In einem weiteren Schritt werden die Simulationen mit den bekannten natürlichen Bedingungen verglichen beziehungsweise die Modelle und die vorhandenen Daten werden kombiniert, um die Struktur und Dynamik aktiver magmatischer Systeme zu verstehen. Unter anderem werden die Wissenschaftler dann einige der wichtigsten magmatischen Systeme der Erde, nämlich Mount St. Helens, die Anden, Yellowstone und den Izu-Bonin-Bogen, mit diesem Ansatz auf Gemeinsamkeiten und Unterschiede hin untersuchen.

"Nur etwa 5 Prozent des gesamten Magmas kommt an die Erdoberfläche, 95 Prozent kristallisiert in der Erdkruste. Deshalb wollen wir das gesamte System verstehen, von den Magmakammern in 3 bis 5 Kilometer Tiefe bis zu den Gesteinsschmelzen in einer Tiefe von über 100 Kilometern", erläutert Kaus. Der Geophysiker will damit auch die offenen Fragen aufgreifen, wie große Veränderungen der Lithosphäre die magmatischen Prozesse beeinflussen, warum nur ein kleiner Teil des Magmas überhaupt einen Vulkan erreicht, während der Großteil irgendwo in der Erdkruste auskristallisiert, wie sich Magma durch die Lithosphäre bewegt und wie sich magmatische Systeme in geologischen Zeiträumen entwickeln.

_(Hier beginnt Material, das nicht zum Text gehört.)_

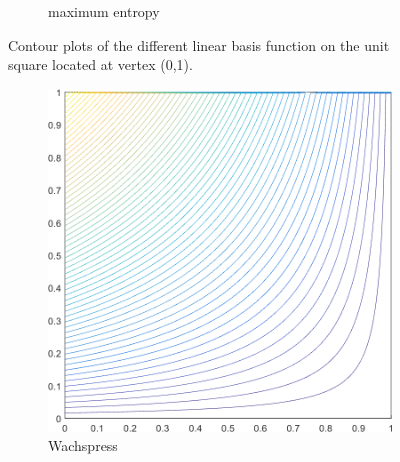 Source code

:\begin{figure}
{\begin{subfigure}[b]{0.39\textwidth}
		\caption{maximum entropy}
	\end{subfigure}
}
\caption[Contour plots of the linear basis functions on the unit square.]{Contour plots of the different linear basis function on the unit square located at vertex (0,1).}
\end{figure}

\begin{figure}
\label{fig::2D_Summary_deg_square_basis_functions}
\centering
{
	\begin{subfigure}[b]{0.39\textwidth}
		\centering
		\includegraphics[width=\textwidth]{figures/sec_BF/deg_square_WACHSPRESS1_contour_b5.png}
		\caption{Wachspress}
	\end{subfigure}
	\hspace{1.5cm}
	\begin{subfigure}[b]{0.39\textwidth}
		\centering

\end{subfigure}}
\end{figure}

Boris Kaus kam 2011 von der ETH Zürich als Professor für Geodynamik und Geophysik an die Johannes Gutenberg-Universität Mainz. Der Europäische Forschungsrat hatte ihm bereits einen ERC Starting Grant (2010-2015) und einen ERC Proof of Concept Grant (2016-2017) zuerkannt – in Verbindung mit der jetzt erfolgten Bewilligung eines ERC Consolidator Grants ist dies eine herausragende Anerkennung für die exzellenten Arbeiten des niederländischen Geophysikers. Seit 2017 ist Kaus auch Geschäftsführender Direktor des Instituts für Geowissenschaften der JGU.

Der ERC Consolidator Grant ist eine der höchstdotierten Fördermaßnahmen der EU, die an Wissenschaftler vergeben wird. Der Europäische Forschungsrat fördert damit herausragende Wissenschaftlerinnen und Wissenschaftler in der Regel zwischen 7 und 12 Jahre nach der Promotion, wenn das eigene Forschungsprogramm ausgebaut wird. Zusätzlich zur wissenschaftlichen Exzellenz müssen die Antragsteller den bahnbrechenden Ansatz ihres Projekts und seine Machbarkeit nachweisen, um die Förderung zu erhalten.